En una de esas mañanas callejeras, me encontré con el Pastor y le di las gracias por su mensaje, y me impactó que me miró y se atrevió a preguntarme: -¿Recibió el regalo que le mandé? Yo, pensando que se trataba de un chascarrillo propio de su humor seco accedí a soltar una mini carcajada de complicidad, donde le mencioné de nuevo la nota. Él, de ojos azules y voz gruesa y profunda me miró serio y me dijo: -No, yo le mandé una novia. ¿No la recibió? Oré por eso.

Hasta aquí el chiste pareciera contarse solo, o de hecho pareciera que ni siquiera es un chiste, y creo que así lo tomé, porque no hay nada más tranquilizante que saber que hay alguien que cuando habla con Dios se acuerda de uno. Pero la cosa despegó cuando bajé la cabeza y le dije que no, que de aquello nada, que yuca, paila, naranjas y nanay cucas, aunque no en esas palabras. El Pastor se llevó el dedo índice a los labios, como tratando de hacer una cruz, la misma en donde creemos deben reposar todas nuestras aflicciones. Sin rechistar me miró penetrantemente y me dijo: -Eso debe ser el Príncipe de Persia. Y como el mejor de los figurantes televisivos, desapareció en un abrir de ojos. Y ahí hubo corte de escena. Y fuera del aire.

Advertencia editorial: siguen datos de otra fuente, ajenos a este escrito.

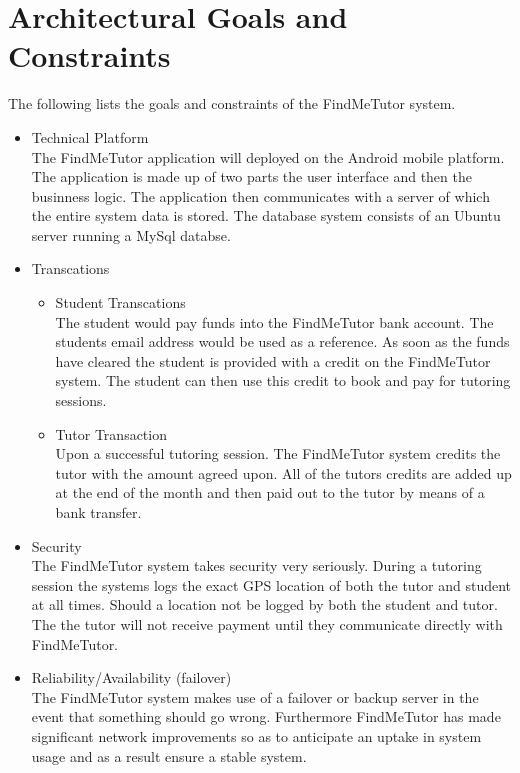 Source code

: \documentclass[12pt]{article}
\begin{document}
\section{Architectural Goals and Constraints}
The following lists the goals and constraints of the FindMeTutor system.
\begin{itemize}
\item Technical Platform\\
The FindMeTutor application will deployed on the Android mobile platform. The application is made up of two parts the user interface and then the businness logic. The application then communicates with a server of which the entire system data is stored. The database system consists of an Ubuntu server running a MySql databse.
\item Transcations
\begin{itemize}
\item Student Transcations\\
The student would pay funds into the FindMeTutor bank account. The students email address would be used as a reference. As soon as the funds have cleared the student is provided with a credit on the FindMeTutor system. The student can then use this credit to book and pay for tutoring sessions.
\item Tutor Transaction\\
Upon a successful tutoring session. The FindMeTutor system credits the tutor with the amount agreed upon. All of the tutors credits are added up at the end of the month and then paid out to the tutor by means of a bank transfer.
\end{itemize}
\item Security\\
The FindMeTutor system takes security very seriously. During a tutoring session the systems logs the exact GPS location of both the tutor and student at all times. Should a location not be logged by both the student and tutor. The the tutor will not receive payment until they communicate directly with FindMeTutor.
\item Reliability/Availability (failover)\\
The FindMeTutor system makes use of a failover or backup server in the event that something should go wrong. Furthermore FindMeTutor has made significant network improvements so as to anticipate an uptake in system usage and as a result ensure a stable system.
\end{itemize}
\end{document}
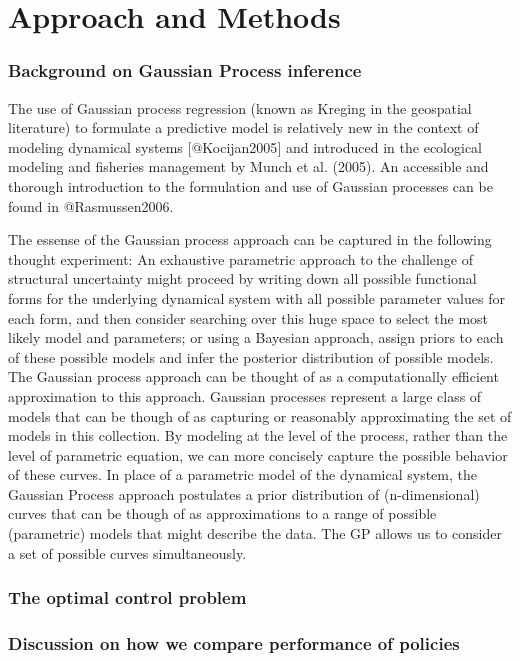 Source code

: \documentclass[author-year, review]{elsarticle} %
\begin{document}
\section{Approach and Methods}

\subsubsection{Background on Gaussian Process inference}

The use of Gaussian process regression (known as Kreging in the
geospatial literature) to formulate a predictive model is relatively new
in the context of modeling dynamical systems {[}@Kocijan2005{]} and
introduced in the ecological modeling and fisheries management by Munch
et al. (2005). An accessible and thorough introduction to the
formulation and use of Gaussian processes can be found in
@Rasmussen2006.

The essense of the Gaussian process approach can be captured in the
following thought experiment: An exhaustive parametric approach to the
challenge of structural uncertainty might proceed by writing down all
possible functional forms for the underlying dynamical system with all
possible parameter values for each form, and then consider searching
over this huge space to select the most likely model and parameters; or
using a Bayesian approach, assign priors to each of these possible
models and infer the posterior distribution of possible models. The
Gaussian process approach can be thought of as a computationally
efficient approximation to this approach. Gaussian processes represent a
large class of models that can be though of as capturing or reasonably
approximating the set of models in this collection. By modeling at the
level of the process, rather than the level of parametric equation, we
can more concisely capture the possible behavior of these curves. In
place of a parametric model of the dynamical system, the Gaussian
Process approach postulates a prior distribution of (n-dimensional)
curves that can be though of as approximations to a range of possible
(parametric) models that might describe the data. The GP allows us to
consider a set of possible curves simultaneously.\\

\subsubsection{The optimal control problem}

\subsubsection{Discussion on how we compare performance of policies}
\end{document}
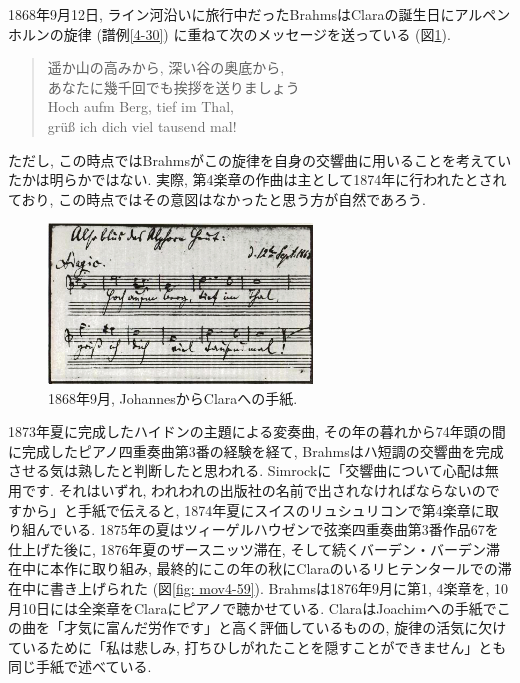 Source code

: 1868年9月12日, ライン河沿いに旅行中だったBrahms\cite{compos}はClaraの誕生日にアルペンホルンの旋律
(譜例\ref{4-30}) に重ねて次のメッセージを送っている (図\ref{fig: alphorn}).
\begin{quote}
\begin{multicols}{2}
	遥か山の高みから, 深い谷の奥底から, \\
	あなたに幾千回でも挨拶を送りましょう \\
	Hoch aufm Berg, tief im Thal, \\
	grüß ich dich viel tausend mal!
\end{multicols}
\end{quote}
ただし, この時点ではBrahmsがこの旋律を自身の交響曲に用いることを考えていたかは明らかではない.
実際, 第4楽章の作曲は主として1874年に行われたとされており, この時点ではその意図はなかったと思う方が自然であろう\cite{frisch}.

\begin{figure}[htbp]
	\begin{center}
    \includegraphics[clip,width=7.0cm]{./figure/alphorn.jpg}
	\caption{1868年9月, JohannesからClaraへの手紙.}
    \label{fig: alphorn}
	\end{center}
\end{figure}

1873年夏に完成したハイドンの主題による変奏曲, その年の暮れから74年頭の間に完成したピアノ四重奏曲第3番の経験を経て, Brahmsはハ短調の交響曲を完成させる気は熟したと判断したと思われる.
Simrockに「交響曲について心配は無用です. それはいずれ, われわれの出版社の名前で出されなければならないのですから」と手紙で伝える\cite{ogt}と,
1874年夏にスイスのリュシュリコンで第4楽章に取り組んでいる.
1875年の夏はツィーゲルハウゼンで弦楽四重奏曲第3番作品67を仕上げた\cite{compos}後に, 1876年夏のザースニッツ滞在,
そして続くバーデン・バーデン滞在中に本作に取り組み, 最終的にこの年の秋にClaraのいるリヒテンタールでの滞在中に書き上げられた (図\ref{fig: mov4-59}).
Brahmsは1876年9月に第1, 4楽章を, 10月10日には全楽章をClaraにピアノで聴かせている.
ClaraはJoachimへの手紙でこの曲を「才気に富んだ労作です」と高く評価しているものの, 旋律の活気に欠けているために「私は悲しみ,
打ちひしがれたことを隠すことができません」とも同じ手紙で述べている\cite{compos}.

Para mí, el Príncipe de Persia era el nombre del videojuego ese maravilloso de las clases de Sistemas, y uno de los pretextos para acercarme a los computadores por allá en 1996. Ya han pasado casi 20 años desde entonces, y unas dos semanas desde que terminé de leer "Esta Patente Oscuridad", novela donde el mundo espiritual es el escenario para la batalla de ángeles y demonios. Pues justamente a eso se refería el Pastor, a una potestad satánica que es mencionada en la Biblia en el libro de Daniel y que, según dicen, es el que en el terreno espiritual nos bloquea las bendiciones.

Ahora, esto pareciera no ser una entrada de este blog, oh amados caba-ñeros y caba-ñeras, pero en el fondo sí. No es la primera vez que veo una película y salgo pensando en que el protagonista puedo ser yo, como me pasó con Birdman; pero sí debuto como personaje principal de un libro con el que se me cayeron las vendas de los ojos. Fue un momento epifánico donde sentí que el libro cobró vida, y que esta vez el periodista loco y el pastor ingenuo se encarnaban en mí.

Es que en la tónica de relajarse y "dejar que las cosas pasen" parece que hay cierta mentira parcial, pues en realidad uno mismo es quien debe diseñar los cambios que producirán los milagros; pero también la moralidad cristiana tiene su parte, la misma que nos enseña que haciendo las cosas bien cosecharemos cosas buenas. Con esto está demostrado que no, que hay una guerra espiritual imperceptible donde el hábito y deleite disciplinado de orar cambia el panorama, cosa que uno no entiende así de primerazo.

Uno ora creyendo que el que gana es Dios, pero tampoco. Uno ora es por uno, no para irse al cielo o reclamar ciertas prebendas: uno ora es para que le vaya bien aquí y ahora. Yo suelo agradecerle a Dios por la comida, lo recibido también por lo perdido, pero ahora entiendo que hay cosas que compete pelear de rodillas, y que si uno no está viviendo a plenitud la vida que decidió, algo pasa.

Tal vez esto le sirva a alguien que, como yo, sabe que es hora de recibir algo esperado de maneras insospechadas. Y no sólo en el tema amoroso, que es lo mínimo, me refiero a una plenitud en todas las áreas, de esas que se obtienen tras intensas batallas, dejando músculos desgarrados y pieles con cicatrices espirituales.